What is the main difference between a deductible and a co-pay?
A deductible is a set amount that people must pay every time they see the doctor, fill their prescriptions, or go to the emergency room before the insurance covers anything else for them.
Co-pays are a set amount that people must pay every time they go to the doctor, fill their prescriptions, or go to the emergency room.
How to get health insurance for non-US citizens in the USA?
Non-US citizens can get health insurance through their employer (work) or school (international students). Some employers pay for the plan entirely, while others may only cover a portion of the cost and require you to pay the remainder.

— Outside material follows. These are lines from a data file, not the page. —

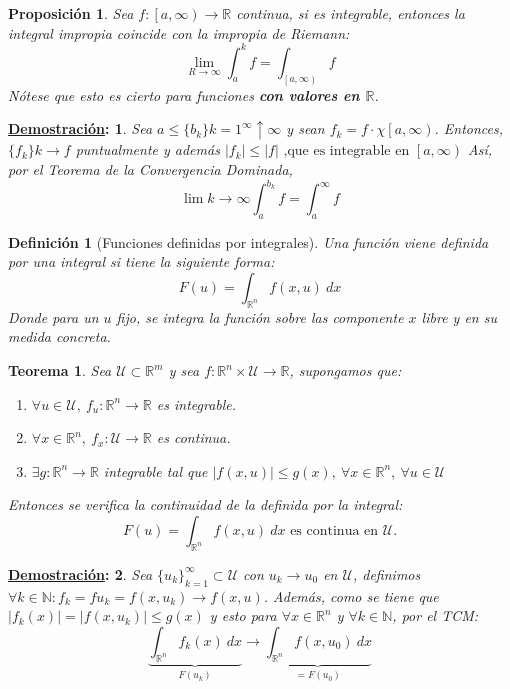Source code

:\documentclass[10pt,a4paper,openright]{book}
\theoremstyle{break}
\newtheorem*{defi}{Definición}
\newtheorem*{theo}{Teorema}
\newtheorem*{prop}{Proposición}
\newtheorem*{demo}{\underline{Demostración}:}
\newcommand{\dif}[1]{\ d#1}
\begin{document}
\begin{prop}
Sea $f: \left[a, \infty\right) \rightarrow \mathbb{R}$ continua, si es integrable, entonces la integral impropia coincide con la impropia de Riemann:
$$\lim_{R \rightarrow \infty} \int_a^k f = \int_{\left[a, \infty\right)} f $$
Nótese que esto es cierto para funciones \textbf{con valores en $\mathbb{R}$}.
\end{prop}

\begin{demo}
Sea $a \le \{b_k\}{k=1}^{\infty}\uparrow \infty$ y sean $f_k = f \cdot \chi{\left[a, \infty\right)}$. Entonces, $ \{f_k\}k \rightarrow f$ puntualmente y además $\vert f_k \vert \le \vert f \vert \text{ ,que es integrable en } \left[a, \infty\right)$ Así, por el Teorema de la Convergencia Dominada, $$\lim{k \rightarrow \infty} \int_a^{b_k} f = \int_a^{\infty} f$$ 
\end{demo}

\begin{defi}[Funciones definidas por integrales]
Una función viene definida por una integral si tiene la siguiente forma: 
$$F \left(u\right) = \int_{\mathbb{R}^n} f \left(x, u\right) \dif{x} $$
Donde para un $u$ fijo, se integra la función sobre las componente $x$ libre y en su medida concreta.
\end{defi}

\begin{theo}
Sea $\mathcal{U} \subset \mathbb{R}^m$ y sea $f: \mathbb{R}^n \times \mathcal{U} \rightarrow \mathbb{R}$, supongamos que: 
\begin{enumerate}
    \item $\forall u \in \mathcal{U},\ f_{u}: \mathbb{R}^n \rightarrow \mathbb{R}$ es integrable.
    \item $\forall x \in \mathbb{R}^n,\ f_x: \mathcal{U} \rightarrow \mathbb{R}$ es continua.
    \item $\exists g: \mathbb{R}^n \rightarrow \mathbb{R}$ integrable tal que $\vert f \left(x, u\right) \vert \le g \left(x\right),\ \forall x \in \mathbb{R}^n,\ \forall u \in \mathcal{U}$
\end{enumerate}
Entonces se verifica la continuidad de la definida por la integral: 
$$F \left(u\right) = \int_{\mathbb{R}^n} f \left(x, u\right) \dif{x} \text{ es continua en } \mathcal{U}.$$
\end{theo}
\begin{demo}
Sea $\{u_k\}_{k=1}^{\infty} \subset \mathcal{U}$ con $u_k \rightarrow u_0$ en $\mathcal{U}$, definimos $\forall k \in \mathbb{N}: f_k = f{u_k} = f \left(x, u_k\right) \rightarrow f \left(x, u\right)$. Además, como se tiene que $\vert f_k \left(x\right) \vert = \vert f \left(x, u_k\right) \vert \le g \left(x\right)$ y esto para $\forall x \in \mathbb{R}^n$ y $\forall k \in \mathbb{N}$, por el TCM: 
$$\underbrace{\int_{\mathbb{R}^n} f_k \left(x\right) \dif{x}}_{F \left(u_k\right)} \rightarrow \underbrace{\int_{\mathbb{R}^n} f \left(x, u_0\right) \dif{x}}_{= F \left(u_0\right)} $$
\end{demo}
\end{document}
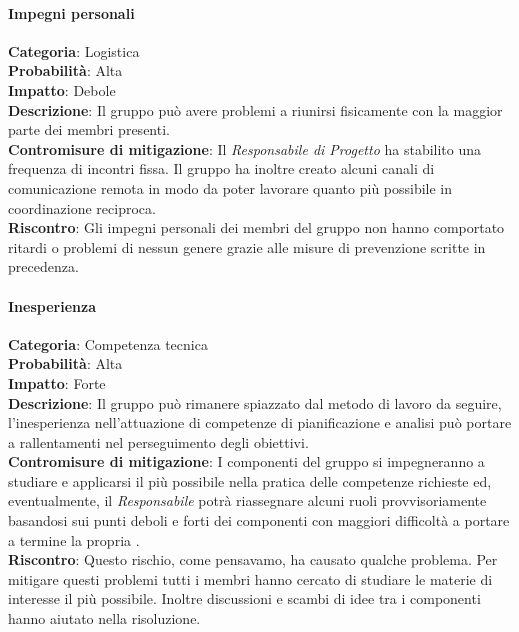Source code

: \documentclass{scalatekids-article}
\begin{document}
\paragraph{Impegni personali}
\textbf{Categoria}: Logistica\\
\textbf{Probabilità}: Alta\\
\textbf{Impatto}: Debole\\
\textbf{Descrizione}: Il gruppo può avere problemi a riunirsi fisicamente con la maggior parte dei membri presenti.\\
\textbf{Contromisure di mitigazione}: Il \textit{Responsabile di Progetto} ha stabilito una frequenza di incontri fissa.
Il gruppo ha inoltre creato alcuni canali di comunicazione remota in modo da poter lavorare quanto più possibile in
coordinazione reciproca.\\
\textbf{Riscontro}: Gli impegni personali dei membri del gruppo non hanno comportato ritardi o problemi di nessun genere grazie alle misure di prevenzione scritte in precedenza.\\
\paragraph{Inesperienza}
\textbf{Categoria}: Competenza tecnica\\
\textbf{Probabilità}: Alta\\
\textbf{Impatto}: Forte\\
\textbf{Descrizione}: Il gruppo può rimanere spiazzato dal metodo di lavoro da seguire, l'inesperienza nell'attuazione
di competenze di pianificazione e analisi può portare a rallentamenti nel perseguimento degli obiettivi.\\
\textbf{Contromisure di mitigazione}: I componenti del gruppo si impegneranno a studiare e applicarsi il più possibile
nella pratica delle competenze richieste ed, eventualmente, il \textit{Responsabile} potrà riassegnare alcuni ruoli provvisoriamente
basandosi sui punti deboli e forti dei componenti con maggiori difficoltà a portare a termine la propria .\\
\textbf{Riscontro}: Questo rischio, come pensavamo, ha causato qualche problema. Per mitigare questi problemi tutti i membri hanno cercato di studiare le materie di interesse il più possibile. Inoltre discussioni e scambi di idee tra i componenti hanno aiutato nella risoluzione.\\
\label{sub:tecnologie}
\end{document}
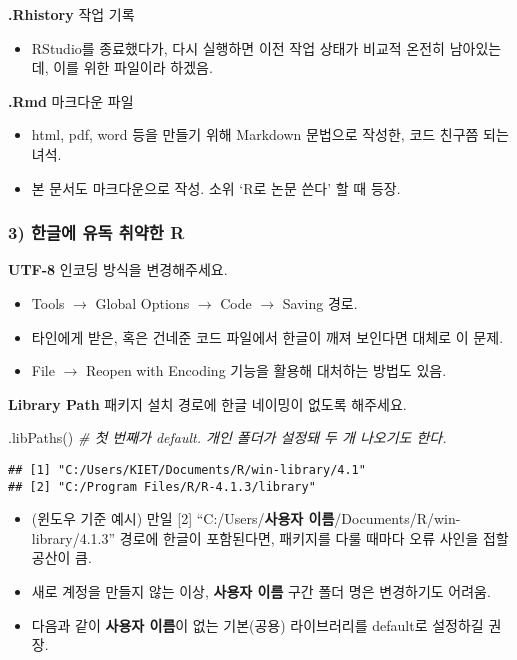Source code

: \documentclass[
  12,
]{article}
\newenvironment{Shaded}{\begin{snugshade}}{\end{snugshade}}
\newcommand{\CommentTok}[1]{\textcolor[rgb]{0.56,0.35,0.01}{\textit{#1}}}
\newcommand{\FunctionTok}[1]{\textcolor[rgb]{0.00,0.00,0.00}{#1}}
\newcommand{\NormalTok}[1]{#1}
\providecommand{\tightlist}{%
  \setlength{\itemsep}{0pt}\setlength{\parskip}{0pt}}
\begin{document}
\textbf{.Rhistory} 작업 기록

\begin{itemize}
\tightlist
\item
  RStudio를 종료했다가, 다시 실행하면 이전 작업 상태가 비교적 온전히
  남아있는데, 이를 위한 파일이라 하겠음.
\end{itemize}

\textbf{.Rmd} 마크다운 파일

\begin{itemize}
\item
  html, pdf, word 등을 만들기 위해 Markdown 문법으로 작성한, 코드 친구쯤
  되는 녀석.
\item
  본 문서도 마크다운으로 작성. 소위 `R로 논문 쓴다' 할 때 등장.
\end{itemize}

\hypertarget{uxd55cuxae00uxc5d0-uxc720uxb3c5-uxcde8uxc57duxd55c-r}{%
\subsubsection{3) 한글에 유독 취약한
R}\label{uxd55cuxae00uxc5d0-uxc720uxb3c5-uxcde8uxc57duxd55c-r}}

\textbf{UTF-8} 인코딩 방식을 변경해주세요.

\begin{itemize}
\item
  Tools \(\to\) Global Options \(\to\) Code \(\to\) Saving 경로.
\item
  타인에게 받은, 혹은 건네준 코드 파일에서 한글이 깨져 보인다면 대체로
  이 문제.
\item
  File \(\to\) Reopen with Encoding 기능을 활용해 대처하는 방법도 있음.
\end{itemize}

\textbf{Library Path} 패키지 설치 경로에 한글 네이밍이 없도록 해주세요.

\begin{Shaded}
\begin{Highlighting}[]
\FunctionTok{.libPaths}\NormalTok{() }\CommentTok{\# 첫 번째가 default. 개인 폴더가 설정돼 두 개 나오기도 한다.}
\end{Highlighting}
\end{Shaded}

\begin{verbatim}
## [1] "C:/Users/KIET/Documents/R/win-library/4.1"
## [2] "C:/Program Files/R/R-4.1.3/library"
\end{verbatim}

\begin{itemize}
\item
  (윈도우 기준 예시) 만일 {[}2{]} ``C:/Users/\textbf{사용자
  이름}/Documents/R/win-library/4.1.3'' 경로에 한글이 포함된다면,
  패키지를 다룰 때마다 오류 사인을 접할 공산이 큼.
\item
  새로 계정을 만들지 않는 이상, \textbf{사용자 이름} 구간 폴더 명은
  변경하기도 어려움.
\item
  다음과 같이 \textbf{사용자 이름}이 없는 기본(공용) 라이브러리를
  default로 설정하길 권장.
\end{itemize}
\end{document}
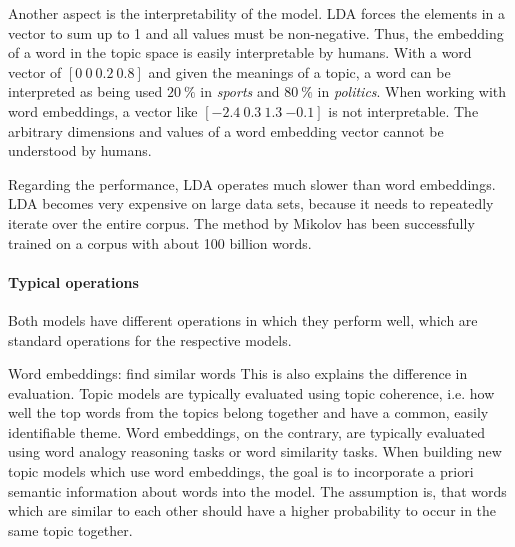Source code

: \documentclass[
        a4paper,
        titlepage,
        twoside,
        parskip
        ]{scrbook}
\theoremstyle{break}
\begin{document}
Another aspect is the interpretability of the model.
LDA forces the elements in a vector to sum up to 1 and all values must be non-negative.
Thus, the embedding of a word in the topic space is easily interpretable by humans.
With a word vector of $[0~0~0.2~0.8]$ and given the meanings of a topic, a word can be interpreted as being used $20~\%$ in \emph{sports} and $80~\%$ in \emph{politics}.
When working with word embeddings, a vector like $[{-2.4}~0.3~1.3~{-0.1}]$ is not interpretable.
The arbitrary dimensions and values of a word embedding vector cannot be understood by humans.

Regarding the performance, LDA operates much slower than word embeddings.
LDA becomes very expensive on large data sets, because it needs to repeatedly iterate over the entire corpus.
The method by Mikolov has been successfully trained on a corpus with about 100 billion words.


\paragraph{Typical operations}
Both models have different operations in which they perform well, which are standard operations for the respective models.

Word embeddings: find similar words
This is also explains the difference in evaluation.
Topic models are typically evaluated using topic coherence, i.e. how well the top words from the topics belong together and have a common, easily identifiable theme.
Word embeddings, on the contrary, are typically evaluated using word analogy reasoning tasks or word similarity tasks.
When building new topic models which use word embeddings, the goal is to incorporate a priori semantic information about words into the model.
The assumption is, that words which are similar to each other should have a higher probability to occur in the same topic together.
\end{document}
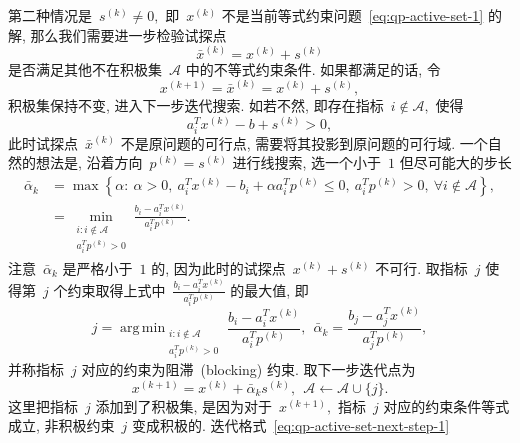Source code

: \documentclass{SBCbookchapter}
\DeclareMathOperator*{\argmin}{arg\,min}
\numberwithin{equation}{section}
\begin{document}
第二种情况是~${s}^{(k)} \neq {0},$ 即~${x}^{(k)}$ 不是当前等式约束问题~\eqref{eq:qp-active-set-1} 的解, 那么我们需要进一步检验试探点
\begin{equation}
\label{eq:qp-active-set-test-point}
\bar{{x}}^{(k)} = {x}^{(k)} + {s}^{(k)}
\end{equation}
是否满足其他不在积极集~$\mathcal{A}$ 中的不等式约束条件. 如果都满足的话, 令
\begin{equation}
\label{eq:qp-active-set-next-step-1}
{x}^{(k+1)} = \bar{{x}}^{(k)} = {x}^{(k)} + {s}^{(k)},
\end{equation}
积极集保持不变, 进入下一步迭代搜索. 如若不然, 即存在指标~$i \not\in \mathcal{A},$ 使得
\begin{equation*}
{a}_i^T {x}^{(k)} - {b} + {s}^{(k)} > 0,
\end{equation*}
此时试探点~$\bar{{x}}^{(k)}$ 不是原问题的可行点, 需要将其投影到原问题的可行域.
一个自然的想法是, 沿着方向~${p}^{(k)} = {s}^{(k)}$ 进行线搜索, 选一个小于~$1$ 但尽可能大的步长
\begin{equation}
\label{eq:qp-active-set-step-len-1}
\begin{aligned}
\bar{\alpha}_k & = \max \left\{ \alpha : ~ \alpha > 0, ~ {a}_i^T {x}^{(k)} - b_i + \alpha {a}_i^T {p}^{(k)} \leqslant 0, ~ {a}_i^T {p}^{(k)} > 0, ~ \forall i \not\in \mathcal{A} \right\}, \\
& = \min_{\substack{i: i \not\in \mathcal{A} \\ {a}_i^T {p}^{(k)} > 0}} \frac{b_i - {a}_i^T {x}^{(k)}}{{a}_i^T {p}^{(k)}}.
\end{aligned}
\end{equation}
注意~$\bar{\alpha}_k$ 是严格小于~$1$ 的, 因为此时的试探点~${x}^{(k)} + {s}^{(k)}$ 不可行. 取指标~$j$ 使得第~$j$ 个约束取得上式中~$\frac{b_i - {a}_i^T {x}^{(k)}}{{a}_i^T {p}^{(k)}}$ 的最大值, 即
\begin{equation}
\label{eq:qp-active-set-step-len-2}
j = \argmin_{\substack{i: i \not\in \mathcal{A} \\ {a}_i^T {p}^{(k)} > 0}} \frac{b_i - {a}_i^T {x}^{(k)}}{{a}_i^T {p}^{(k)}}, ~~ \bar{\alpha}_k = \frac{b_j - {a}_j^T {x}^{(k)}}{{a}_j^T {p}^{(k)}},
\end{equation}
并称指标~$j$ 对应的约束为阻滞~(blocking) 约束. 取下一步迭代点为
\begin{equation}
\label{eq:qp-active-set-next-step-2}
{x}^{(k+1)} = {x}^{(k)} + \bar{\alpha}_k {s}^{(k)}, ~~ \mathcal{A} \gets \mathcal{A} \cup \{ j \}.
\end{equation}
这里把指标~$j$ 添加到了积极集, 是因为对于~${x}^{(k+1)},$ 指标~$j$ 对应的约束条件等式成立, 非积极约束~$j$ 变成积极的. 迭代格式~\eqref{eq:qp-active-set-next-step-1}
\end{document}
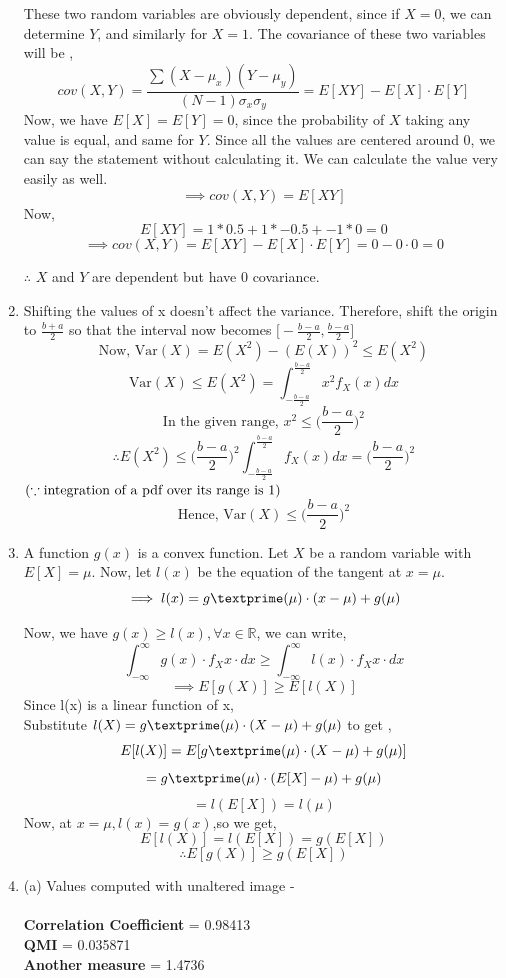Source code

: \documentclass[11pt]{article}
\begin{document}
\begin{enumerate}
{		These two random variables are obviously dependent, since if $X=0$, we can determine $Y$, and similarly for $X=1$.
		The covariance of these two variables will be ,
		$$cov(X,Y) = \frac{ \sum{(X-\mu_x)(Y-\mu_y)}}{(N-1)\sigma_x\sigma_y} = E[XY]-E[X]\cdot E[Y] $$
		Now, we have $E[X] = E[Y] = 0$, since the probability of $X$ taking any value is equal, and same for $Y$. Since all the values are centered around 0, we can say the statement without calculating it. We can calculate the value very easily as well. 
		$$\implies cov(X,Y) = E[XY] $$
		Now,
		$$ E[XY] = 1*0.5 + 1*-0.5 + -1*0  = 0 $$
		$$ \implies cov(X,Y) = E[XY] - E[X]\cdot E[Y] = 0-0\cdot0 = 0$$
		\begin{center}
			$\therefore$ $X$ and $Y$ are dependent but have 0 covariance.
		\end{center}
	}

	\item{
		Shifting the values of x doesn't affect the variance. Therefore, shift the origin to $\frac{b+a}{2}$ so that the interval now becomes $\Big[-\frac{b-a}{2},\frac{b-a}{2}\Big]$\\
        $$\text{Now, Var}(X) = E(X^2) - (E(X))^2 \leq E(X^2)$$
        $$\text{Var}(X) \leq E(X^2) = \int_{-\frac{b-a}{2}}^{\frac{b-a}{2}}x^2f_X(x)dx$$
        $$\text{In the given range,  } x^2 \leq \bigg(\frac{b-a}{2}\bigg)^2$$
        $$\therefore E(X^2) \leq \bigg(\frac{b-a}{2}\bigg)^2\int_{-\frac{b-a}{2}}^{\frac{b-a}{2}}f_X(x)dx = \bigg(\frac{b-a}{2}\bigg)^2$$ $\hfill{(\because \text{integration of a pdf over its range is 1})}$
        $$\text{Hence, Var}(X) \leq \bigg(\frac{b-a}{2}\bigg)^2$$
	}

	\item{
		A function $g(x)$ is a convex function.
		Let $X$ be a random variable with $E[X]=\mu$. 
		Now, let $l(x)$ be the equation of the tangent at $x=\mu$.
		$$\implies l(x) = g\textprime(\mu)\cdot(x-\mu) + g(\mu)$$

		Now, we have $g(x) \geq l(x) ,\forall x \in \mathbb{R} $, we can write, 
		$$\int_{-\infty}^{\infty}{g(x)\cdot f_X{x}\cdot dx} \geq \int_{-\infty}^{\infty}{l(x)\cdot f_X{x}\cdot dx} $$
		$$\implies E[g(X)] \geq E[l(X)]$$
		Since l(x) is a linear function of x, \\
		Substitute $l(X) = g\textprime(\mu)\cdot(X-\mu) + g(\mu)$ to get ,
		$$E[l(X)] = E[g\textprime(\mu)\cdot(X-\mu) + g(\mu)]$$
		$$ = g\textprime(\mu)\cdot(E[X]-\mu) + g(\mu)$$
		$$ = l(E[X]) = l(\mu)$$
		Now, at $x=\mu, l(x) = g(x)$,so we get,
		$$E[l(X)] = l(E[X]) = g(E[X]) $$
		$$ \therefore E[g(X)] \geq g(E[X]) $$
	}
	\newpage
	\item{
		(a) Values computed with unaltered image - \\ \\
		\textbf{Correlation Coefficient} = 0.98413 \\
		\textbf{QMI} = 0.035871 \\
		\textbf{Another measure} = 1.4736 \\

}
\end{enumerate}
\end{document}
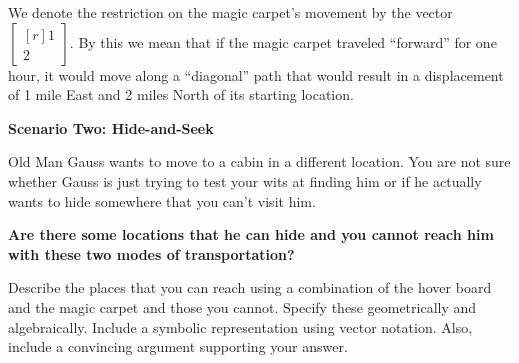 \documentclass{problemset}
\newcommand{\mat}[1]{\begin{bmatrix*}[r]#1\end{bmatrix*}}
\begin{document}
\begin{iola}
\begin{minipage}{\textwidth}
	We denote the restriction on the magic carpet's movement by the vector
	$\mat{1 \\2 }$. By this we mean that if the
	magic carpet traveled ``forward'' for one hour, it would move along a
	``diagonal'' path that would result in a displacement of 1 mile East and
	2 miles North of its starting location.
	\vspace{1cm}
\end{minipage}



\textbf{Scenario Two: Hide-and-Seek}

Old Man Gauss wants to move to a cabin in a different location. You are
not sure whether Gauss is just trying to test your wits at finding him
or if he actually wants to hide somewhere that you can't visit him.

\vspace{5mm}

\textbf{Are there some locations that he can hide and you cannot reach him
with these two modes of transportation?}

Describe the places that you
can reach using a combination of the hover board and the magic carpet and
those you cannot. Specify these geometrically and algebraically. Include
a symbolic representation using vector notation. Also, include a convincing
argument supporting your answer.

\end{iola}
\end{document}

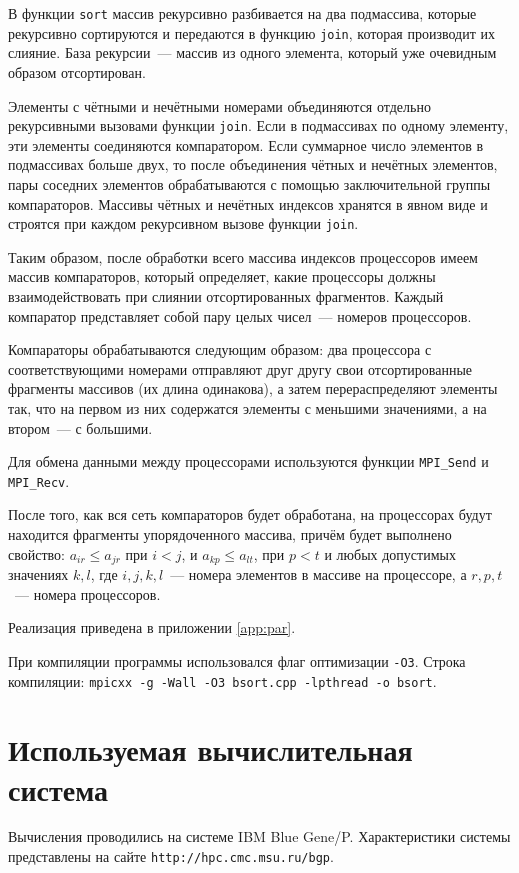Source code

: \documentclass[oneside,final,14pt]{extreport}
\begin{document}
В функции \texttt{sort} массив рекурсивно разбивается на два подмассива,
которые рекурсивно сортируются и передаются в функцию \texttt{join}, которая
производит их слияние. База рекурсии~--- массив из одного элемента,
который уже очевидным образом отсортирован.

Элементы с чётными и нечётными номерами объединяются отдельно рекурсивными
вызовами функции \texttt{join}. Если в подмассивах по одному элементу,
эти элементы соединяются компаратором. Если суммарное число элементов в
подмассивах больше двух, то после объединения чётных и нечётных элементов,
пары соседних элементов обрабатываются с помощью заключительной
группы компараторов. Массивы чётных и нечётных индексов хранятся в явном виде
и строятся при каждом рекурсивном вызове функции \texttt{join}.

Таким образом, после обработки всего массива индексов процессоров имеем
массив компараторов, который определяет, какие процессоры должны взаимодействовать
при слиянии отсортированных фрагментов. Каждый компаратор представляет собой
пару целых чисел~--- номеров процессоров.

Компараторы обрабатываются следующим образом: два процессора с соответствующими
номерами отправляют друг другу свои отсортированные фрагменты массивов (их
длина одинакова), а затем перераспределяют элементы так, что на первом из
них содержатся элементы с меньшими значениями, а на втором~--- с большими.

Для обмена данными между процессорами используются функции \texttt{MPI\_Send}
и \texttt{MPI\_Recv}.

После того, как вся сеть компараторов будет обработана, на процессорах
будут находится фрагменты упорядоченного массива, причём будет выполнено
свойство: $a_{ir} \leq a_{jr}$ при $i < j$, и $a_{kp} \leq a_{lt}$, при
$p < t$ и любых допустимых значениях $k, l$, где $i, j, k, l$~--- номера
элементов в массиве на процессоре, а $r, p, t$~--- номера процессоров.

Реализация приведена в приложении \ref{app:par}.

При компиляции программы использовался флаг оптимизации \texttt{-O3}.
Строка компиляции:
\verb|mpicxx -g -Wall -O3 bsort.cpp -lpthread -o bsort|.

\chapter*{Используемая вычислительная система}

Вычисления проводились на системе IBM Blue Gene/P.
Характеристики системы представлены на сайте \verb|http://hpc.cmc.msu.ru/bgp|.
\end{document}
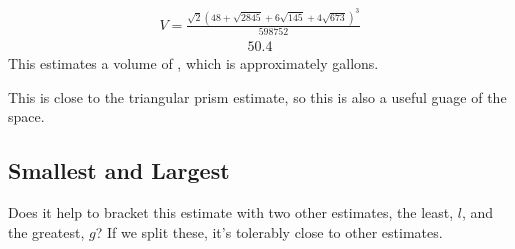 \documentclass[letterpaper,10pt,english]{sphinxmanual}
\begin{document}
\begin{sphinxVerbatim}[commandchars=\\\{\}]
  
 
\end{sphinxVerbatim}
\begin{equation*}
\begin{split}\displaystyle V = \frac{\sqrt{2} \left(48 + \sqrt{2845} + 6 \sqrt{145} + 4 \sqrt{673}\right)^{3}}{598752}\end{split}
\end{equation*}\begin{equation*}
\begin{split}\displaystyle 50.4\end{split}
\end{equation*}
\sphinxAtStartPar
This estimates a volume of , which is approximately  gallons.

\sphinxAtStartPar
This is close to the triangular prism estimate, so this is also a useful guage of the space.


\subsection{Smallest and Largest}
\label{\detokenize{tetrahedron:smallest-and-largest}}
\sphinxAtStartPar
Does it help to bracket this estimate with two other estimates, the least, \(l\), and the greatest, \(g\)? If we split these, it’s tolerably close to other estimates.

\begin{sphinxVerbatim}[commandchars=\\\{\}]
  \PYG{p}{[}     \PYG{p}{]}
  \PYG{p}{[}     \PYG{p}{]}
        
        
\end{sphinxVerbatim}
\end{document}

If you don’t have health insurance through your employer or work, you can purchase health insurance using the Affordable Care Act’s health insurance marketplace.
What are typical healthcare costs for non-US citizens?
Non-US citizens who receive Employment-based insurance incur the partial cost or do not incur any health care cost if fully covered by the employer.
Suppose you’re a non-US citizen who is not getting medical insurance from your employer or school. In that case, you can browse plans and estimated prices on ACA’s website at any time, given you fulfill the eligibility requirements mentioned above.
How can non-US citizens obtain visitor health insurance?
Non-US citizens can purchase visitor or tourist health insurance through private medical insurance providers. Make sure to compare offers to find the best health insurance for tourists and short-term visitors.
The U.S health care system is a mix of public and private industry, with the government playing an essential role in providing safety nets for people who can’t afford to pay for their health insurance coverage or medical expenses. If you’re planning to move to the US, understanding the US healthcare system is essential. With the US healthcare system evolving, it’s necessary to know how non-US citizens can obtain health insurance and how you will pay for any medical expenses that might arise if you need US healthcare services.